*What is required:* Drop the images, then output the listing exactly.

◆ ◆ ◆

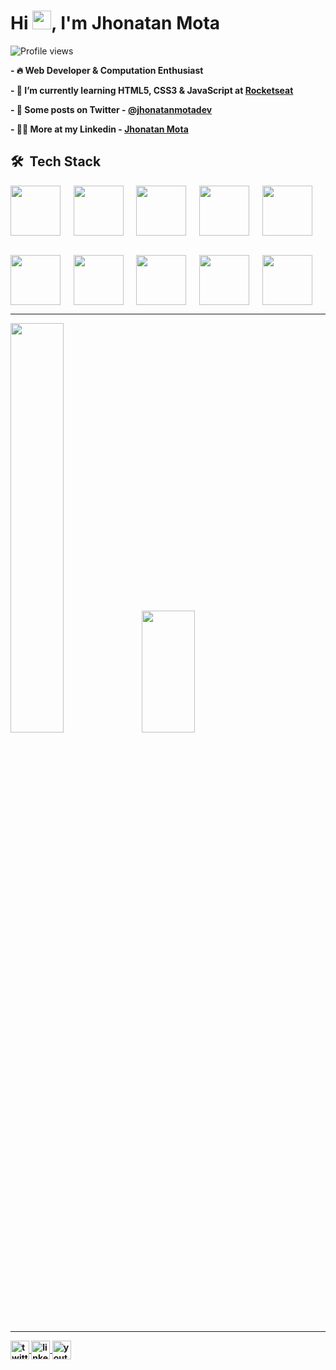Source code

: <h1 align="left">Hi <img src="https://raw.githubusercontent.com/kaueMarques/kaueMarques/master/hi.gif" height="30px">, I'm Jhonatan Mota</h1>
<p align="left"> <img src="https://komarev.com/ghpvc/?username=JhonatanMotaDev&color=yellow" alt="Profile views" /></p>


<b> - 🔥 Web Developer & Computation Enthusiast  

<b> - 🔭 I’m currently learning HTML5, CSS3 & JavaScript at [Rocketseat](https://github.com/Rocketseat) </b>
 
<b> - 💬 Some posts on Twitter - [@jhonatanmotadev](https://twitter.com/jhonatanmotadev/with_replies) </b>
 
<b> - 👨‍💻 More at my Linkedin - [Jhonatan Mota](https://www.linkedin.com/in/jhonatan-mota-2a61b5259/) </b>

## 🛠 &nbsp;Tech Stack
<div>
 
 <img align="center" height="80px" widht="80px" src="https://cdn.jsdelivr.net/gh/devicons/devicon/icons/html5/html5-original.svg"/> &emsp;
 <img align="center" height="80px" widht="80px" src="https://cdn.jsdelivr.net/gh/devicons/devicon/icons/css3/css3-original.svg" /> &emsp;
 <img align="center" height="80px" widht="80px" src="https://cdn.jsdelivr.net/gh/devicons/devicon/icons/javascript/javascript-original.svg"/> &emsp;
 <img align="center" height="80px" widht="80px" src="https://cdn.jsdelivr.net/gh/devicons/devicon/icons/c/c-original.svg" /> &emsp;
 <img align="center" height="80px" widht="80px" src="https://cdn.jsdelivr.net/gh/devicons/devicon/icons/cplusplus/cplusplus-original.svg" /> <br><br>
 
 <img align="center" height="80px" widht="80px" src="https://cdn.jsdelivr.net/gh/devicons/devicon/icons/windows8/windows8-original.svg" /> &emsp;
 <img align="center" height="80px" widht="80px" src="https://cdn.jsdelivr.net/gh/devicons/devicon/icons/visualstudio/visualstudio-plain.svg" /> &emsp;
 <img align="center" height="80px" widht="80px" src="https://cdn.jsdelivr.net/gh/devicons/devicon/icons/git/git-original.svg" /> &emsp;
 <img align="center" height="80px" widht="80px" src="https://cdn.jsdelivr.net/gh/devicons/devicon/icons/github/github-original-wordmark.svg" /> &emsp;
 <img align="center" height="80px" widht="80px" src="https://cdn.jsdelivr.net/gh/devicons/devicon/icons/figma/figma-original.svg" />
</div>

<hr>

<div>
<img height="41%" height="195px" src="https://github-readme-stats.vercel.app/api?username=JhonatanMotaDev&show_icons=true&theme=midnight-purple&include_all_commits=true&count_private=true"/>
  
<img width="41%" height="195px" src="https://github-readme-stats.vercel.app/api/top-langs/?username=JhonatanMotaDev&show_icons=true&theme=midnight-purple&include_all_commits=true&count_private=true"/>
</div>

<hr>

<div>
 
<a href="https://twitter.com" target="(https://twitter.com/jhonatanmotadev)">
  <img height="30px" widht="30px" align="center" src="https://img.shields.io/badge/-JhonatanMotaDev-05122A?style=flat&logo=twitter" alt="twitter"/>  
</a>
<a href="https://linkedin.com" target="[_blank](https://www.linkedin.com/in/jhonatan-mota-2a61b5259/)">
  <img height="30px" widht="30px" align="center" src="https://img.shields.io/badge/-Jhonatan Mota-05122A?style=flat&logo=linkedin" alt="linkedin"/>
</a>
<a href="https://youtube.com" target="[_blank](https://www.youtube.com/channel/UC6wU1npKy8dbMRRc6TExbrQ)">
 <img height="30px" widht="30px" align="center" src="https://img.shields.io/badge/-Jhonatan Mota-05122A?style=flat&logo=youtube" alt="youtube"/>
</a>
 
</div>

◆ ◆ ◆

*Exercise solution:*
Source code

: <h1 align="left">Hi <img src="https://raw.githubusercontent.com/kaueMarques/kaueMarques/master/hi.gif" height="30px">, I'm Jhonatan Mota</h1>
<p align="left"> <img src="https://komarev.com/ghpvc/?username=JhonatanMotaDev&color=yellow" alt="Profile views" /></p>


<b> - 🔥 Web Developer & Computation Enthusiast  

<b> - 🔭 I’m currently learning HTML5, CSS3 & JavaScript at [Rocketseat](https://github.com/Rocketseat) </b>
 
<b> - 💬 Some posts on Twitter - [@jhonatanmotadev](https://twitter.com/jhonatanmotadev/with_replies) </b>
 
<b> - 👨‍💻 More at my Linkedin - [Jhonatan Mota](https://www.linkedin.com/in/jhonatan-mota-2a61b5259/) </b>

## 🛠 &nbsp;Tech Stack
<div>
 
 <img align="center" height="80px" widht="80px" src="https://cdn.jsdelivr.net/gh/devicons/devicon/icons/html5/html5-original.svg"/> &emsp;
 <img align="center" height="80px" widht="80px" src="https://cdn.jsdelivr.net/gh/devicons/devicon/icons/css3/css3-original.svg" /> &emsp;
 <img align="center" height="80px" widht="80px" src="https://cdn.jsdelivr.net/gh/devicons/devicon/icons/javascript/javascript-original.svg"/> &emsp;
 <img align="center" height="80px" widht="80px" src="https://cdn.jsdelivr.net/gh/devicons/devicon/icons/c/c-original.svg" /> &emsp;
 <img align="center" height="80px" widht="80px" src="https://cdn.jsdelivr.net/gh/devicons/devicon/icons/cplusplus/cplusplus-original.svg" /> <br><br>
 
 <img align="center" height="80px" widht="80px" src="https://cdn.jsdelivr.net/gh/devicons/devicon/icons/windows8/windows8-original.svg" /> &emsp;
 <img align="center" height="80px" widht="80px" src="https://cdn.jsdelivr.net/gh/devicons/devicon/icons/visualstudio/visualstudio-plain.svg" /> &emsp;
 <img align="center" height="80px" widht="80px" src="https://cdn.jsdelivr.net/gh/devicons/devicon/icons/git/git-original.svg" /> &emsp;
 <img align="center" height="80px" widht="80px" src="https://cdn.jsdelivr.net/gh/devicons/devicon/icons/github/github-original-wordmark.svg" /> &emsp;
 <img align="center" height="80px" widht="80px" src="https://cdn.jsdelivr.net/gh/devicons/devicon/icons/figma/figma-original.svg" />
</div>

<hr>

<div>
<img height="41%" height="195px" src="https://github-readme-stats.vercel.app/api?username=JhonatanMotaDev&show_icons=true&theme=midnight-purple&include_all_commits=true&count_private=true"/>
  
<img width="41%" height="195px" src="https://github-readme-stats.vercel.app/api/top-langs/?username=JhonatanMotaDev&show_icons=true&theme=midnight-purple&include_all_commits=true&count_private=true"/>
</div>

<hr>

<div>
 
<a href="https://twitter.com" target="(https://twitter.com/jhonatanmotadev)">
  <img height="30px" widht="30px" align="center" src="https://img.shields.io/badge/-JhonatanMotaDev-05122A?style=flat&logo=twitter" alt="twitter"/>  
</a>
<a href="https://linkedin.com" target="[_blank](https://www.linkedin.com/in/jhonatan-mota-2a61b5259/)">
  <img height="30px" widht="30px" align="center" src="https://img.shields.io/badge/-Jhonatan Mota-05122A?style=flat&logo=linkedin" alt="linkedin"/>
</a>
<a href="https://youtube.com" target="[_blank](https://www.youtube.com/channel/UC6wU1npKy8dbMRRc6TExbrQ)">
 <img height="30px" widht="30px" align="center" src="https://img.shields.io/badge/-Jhonatan Mota-05122A?style=flat&logo=youtube" alt="youtube"/>
</a>
 
</div>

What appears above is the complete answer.